La BBC rapporte que dans certaines morgues, les proches des victimes sont soumis à une forme d’extorsion. S’ils acceptent d’attribuer la mort de leur enfant à des actions de manifestants, ils peuvent éviter de payer des sommes exorbitantes. Un témoin a déclaré :
« On nous a également demandé de participer à une manifestation pro-gouvernementale. Nous avons refusé. »
Proche d’une victime (BBC)
Ces événements se déroulent dans un contexte de forte tension sociale en Iran, où les manifestations ont débuté il y a plus de deux semaines en raison de l’inflation galopante qui rend la vie de plus en plus difficile pour de nombreux Iraniens. La contestation s’est ensuite étendue à une remise en question plus large du régime.

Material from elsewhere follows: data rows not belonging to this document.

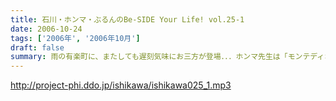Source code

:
 ```yaml
---
title: 石川・ホンマ・ぶるんのBe-SIDE Your Life! vol.25-1
date: 2006-10-24
tags: ['2006年', '2006年10月']
draft: false
summary: 雨の有楽町に、またしても遅刻気味にお三方が登場．．．ホンマ先生は「モンテディオ山形」のスタジアムマフラー（タオル？）を巻いて堂々の入場。今回は25回目の配信のビーサイ。普通、ラジオ番組だと、特別番組とかで半年に一回くらいはお休みだとか、パーソナリティが夏休みをとったりするものなのですが．．．当番組は一切のお休みなし！！これからもガンガンにレギュラー配信していきますので、どーぞよろしくお願い致します。（あ、ディレクターのワタクシは休みましたが．．．）NAMAE
---
```


http://project-phi.ddo.jp/ishikawa/ishikawa025_1.mp3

L’ancien président américain Donald Trump avait auparavant menacé d’intervenir en Iran si le pays continuait à réprimer les manifestants. La Maison Blanche a affirmé hier que le régime avait suspendu 800 exécutions sous la pression de Trump, une information qui n’a pu être vérifiée de manière indépendante. L’accès des journalistes à l’Iran étant fortement limité, il est difficile d’obtenir des informations fiables sur la situation sur place.
Au moins deux mille personnes auraient été tuées lors de la répression des manifestations, selon des sources non précisées. Les corps seraient détenus dans des morgues et des hôpitaux à travers le pays.